Later, things drift even farther. The chorus of the incongruously harpsichord-driven “The Streets” is Giancana’s most interminable moment: “The streets/Yo, where it happen at/The streets/Is where they clappin’ at/The streets/Is where the action at/The streets/Is where they packin’ at/The streets/Is where it’s crackin’ at/The streets/Bringing it back to that/The streets/Bangin’ ya gat to that/The streets/Start hangin’ back to that.” And the hook to “Gangsta Gangsta” hangs on more cliches than is really wise: “Put ya hands to the streets for this gangsta shit/You a nigga or a bitch, keep it gangsta kit/You know how these fuckin’ gangstas get.”

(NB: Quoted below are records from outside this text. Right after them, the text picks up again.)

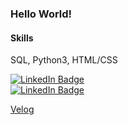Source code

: ### Hello World!

#### Skills
SQL, Python3, HTML/CSS  



[![LinkedIn Badge](http://img.shields.io/badge/-LinkedIn-0072b1?style=flat?style=plastic&logo=appveyor&logo=#0077B5&link=https://www.linkedin.com/in/haein-kim-80b65217a/)](https://www.linkedin.com/in/haein-kim-80b65217a/)  
[![LinkedIn Badge](http://img.shields.io/badge/-LinkedIn-0072b1?style=flat&logo=linkedin&logo=#0077B5&link=https://www.linkedin.com/in/haein-kim-80b65217a/)](https://www.linkedin.com/in/haein-kim-80b65217a/)

[Velog](https://velog.io/@haenyy3153)

<!--
**haein-kim/haein-kim** is a ✨ _special_ ✨ repository because its `README.md` (this file) appears on your GitHub profile.

Here are some ideas to get you started:

- 🔭 I’m currently working on ...
- 🌱 I’m currently learning ...
- 👯 I’m looking to collaborate on ...
- 🤔 I’m looking for help with ...
- 💬 Ask me about ...
- 📫 How to reach me: ...
- 😄 Pronouns: ...
- ⚡ Fun fact: ...
-->
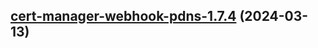 

## [cert-manager-webhook-pdns-1.7.4](https://github.com/cyr-ius/truenas-charts/compare/cert-manager-webhook-pdns-1.7.3...cert-manager-webhook-pdns-1.7.4) (2024-03-13)

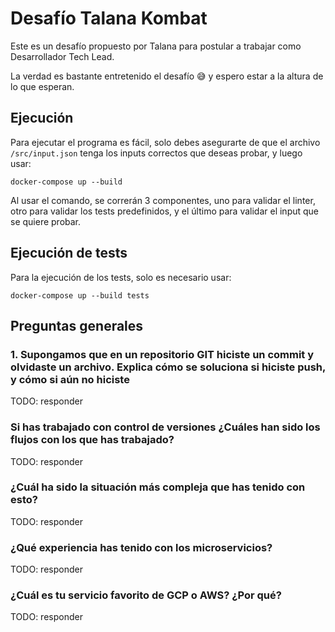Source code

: # Desafío Talana Kombat

Este es un desafío propuesto por Talana para postular a trabajar como Desarrollador Tech Lead.

La verdad es bastante entretenido el desafío 😅 y espero estar a la altura de lo que esperan.

## Ejecución

Para ejecutar el programa es fácil, solo debes asegurarte de que el archivo `/src/input.json` tenga los inputs correctos que deseas probar, y luego usar:

`docker-compose up --build`

Al usar el comando, se correrán 3 componentes, uno para validar el linter, otro para validar los tests predefinidos, y el último para validar el input que se quiere probar.

## Ejecución de tests

Para la ejecución de los tests, solo es necesario usar:

`docker-compose up --build tests`

## Preguntas generales

### 1. Supongamos que en un repositorio GIT hiciste un commit y olvidaste un archivo. Explica cómo se soluciona si hiciste push, y cómo si aún no hiciste

TODO: responder

### Si has trabajado con control de versiones ¿Cuáles han sido los flujos con los que has trabajado?

TODO: responder

### ¿Cuál ha sido la situación más compleja que has tenido con esto?

TODO: responder

### ¿Qué experiencia has tenido con los microservicios?

TODO: responder

### ¿Cuál es tu servicio favorito de GCP o AWS? ¿Por qué?

TODO: responder
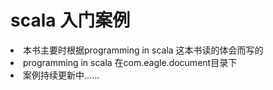 # scala 入门案例

<li>
    <ui>本书主要时根据programming in scala 这本书读的体会而写的</ui>
   
</li>

<li>
     <ui>programming in scala 在com.eagle.document目录下</ui>

</li>

<li>
     <ui>案例持续更新中......</ui>
</li>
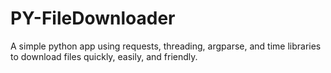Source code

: # PY-FileDownloader
A simple python app using requests, threading, argparse, and time libraries to download files quickly, easily, and friendly.
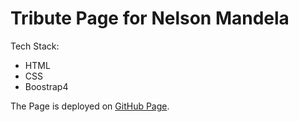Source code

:# Tribute Page for Nelson Mandela

Tech Stack:
- HTML
- CSS
- Boostrap4

The Page is deployed on [GitHub Page](https://peterhychan.github.io/tribute_page/).



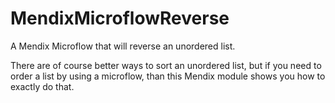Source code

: # MendixMicroflowReverse
A Mendix Microflow that will reverse an unordered list.

There are of course better ways to sort an unordered list, but if you need to order a list by using a microflow, than this Mendix module shows you how to exactly do that.

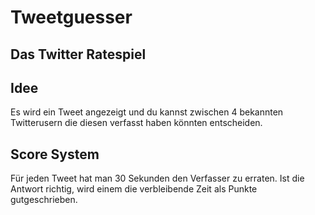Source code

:# Tweetguesser
##
Das Twitter Ratespiel
------------------------------------------------------------------
## Idee
Es wird ein Tweet angezeigt und du kannst zwischen 4 bekannten Twitterusern die diesen verfasst haben könnten entscheiden.

## Score System
Für jeden Tweet hat man 30 Sekunden den Verfasser zu erraten. Ist die Antwort richtig, wird einem die verbleibende Zeit als Punkte gutgeschrieben.

##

For the first half of G’s career, his supporters were quick to point out that the rapper never had the benefit of tracks equal to his verbal gift—thus his reputation was built on his ability to rhyme other cats under the table. With Giancana, the opposite is the case: For the most part, the ad hoc production committee of Younglord, Buckwild, Jaz O, and Dr. Butcha, among others, cranks out eminently noddable sounds that outpace what G lays down on the mike. Truth be told, throughout the album, G Rap finds himself playing catch-up in a field he helped create.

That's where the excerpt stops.